Diabetic retinopathy is a microvascular disease that causes blindness. Using acid sphingomyelinase knockout mice, we reported that ceramide generation is critical for diabetic retinopathy development. Here, in patients with proliferative diabetic retinopathy, we identify vitreous ceramide imbalance with pathologic long-chain C16-ceramides increasing and protective very long-chain C26-ceramides decreasing. C16-ceramides generate pro-inflammatory/pro-apoptotic ceramide-rich platforms on endothelial surfaces. To geo-localize ceramide-rich platforms, we invented a three-dimensional confocal assay and showed that retinopathy-producing cytokines TNFα and IL-1β induce ceramide-rich platform formation on retinal endothelial cells within seconds, with volumes increasing 2-logs, yielding apoptotic death. Anti-ceramide antibodies abolish these events. Furthermore, intravitreal and systemic anti-ceramide antibodies protect from diabetic retinopathy in standardized rodent ischemia reperfusion and streptozotocin models. These data support (1) retinal endothelial ceramide as a diabetic retinopathy treatment target, (2) early-stage therapy of non-proliferative diabetic retinopathy to prevent progression, and (3) systemic diabetic retinopathy treatment; and they characterize diabetic retinopathy as a “ceramidopathy” reversible by anti-ceramide immunotherapy.

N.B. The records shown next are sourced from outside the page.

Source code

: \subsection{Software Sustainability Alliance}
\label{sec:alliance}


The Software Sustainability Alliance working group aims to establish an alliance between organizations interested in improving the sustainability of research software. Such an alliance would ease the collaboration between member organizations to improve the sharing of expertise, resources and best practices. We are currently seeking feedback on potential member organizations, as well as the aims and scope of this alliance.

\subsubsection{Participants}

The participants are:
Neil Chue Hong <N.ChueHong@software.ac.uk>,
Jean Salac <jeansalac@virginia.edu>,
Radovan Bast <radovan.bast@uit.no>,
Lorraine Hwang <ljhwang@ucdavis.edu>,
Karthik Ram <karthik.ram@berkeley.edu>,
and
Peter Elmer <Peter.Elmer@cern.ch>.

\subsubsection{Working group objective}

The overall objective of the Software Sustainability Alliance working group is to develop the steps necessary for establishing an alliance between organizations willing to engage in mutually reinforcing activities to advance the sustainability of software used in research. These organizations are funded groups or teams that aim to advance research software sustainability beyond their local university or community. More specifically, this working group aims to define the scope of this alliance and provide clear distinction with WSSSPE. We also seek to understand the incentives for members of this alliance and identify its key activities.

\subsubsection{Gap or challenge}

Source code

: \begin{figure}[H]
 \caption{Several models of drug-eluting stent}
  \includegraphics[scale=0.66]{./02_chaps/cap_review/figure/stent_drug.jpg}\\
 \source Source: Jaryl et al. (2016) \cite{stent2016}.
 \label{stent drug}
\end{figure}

糖尿病视网膜病变是一种导致失明的微血管疾病。使用酸性鞘磷脂酶敲除小鼠，我们报道神经酰胺的生成对于糖尿病视网膜病变的发展至关重要。在这里，在患有增殖性糖尿病视网膜病变的患者中，我们发现玻璃体神经酰胺失衡，病理性长链 C16-神经酰胺增加，保护性极长链 C26-神经酰胺减少。 C16-神经酰胺在内皮表面产生富含促炎/促凋亡神经酰胺的平台。为了对富含神经酰胺的平台进行地理定位，我们发明了一种三维共聚焦测定，结果表明，产生视网膜病变的细胞因子 TNFα 和 IL-1β 在几秒钟内诱导视网膜内皮细胞上富含神经酰胺的平台形成，体积增加了 2 个对数，产生凋亡性死亡。抗神经酰胺抗体可以消除这些事件。此外，玻璃体内和全身抗神经酰胺抗体在标准化啮齿动物缺血再灌注和链脲佐菌素模型中可预防糖尿病视网膜病变。这些数据支持（1）视网膜内皮神经酰胺作为糖尿病视网膜病变的治疗靶点，（2）非增殖性糖尿病视网膜病变的早期治疗以预防进展，以及（3）全身性糖尿病视网膜病变治疗；他们将糖尿病视网膜病变描述为一种可通过抗神经酰胺免疫疗法逆转的“神经酰胺病变”。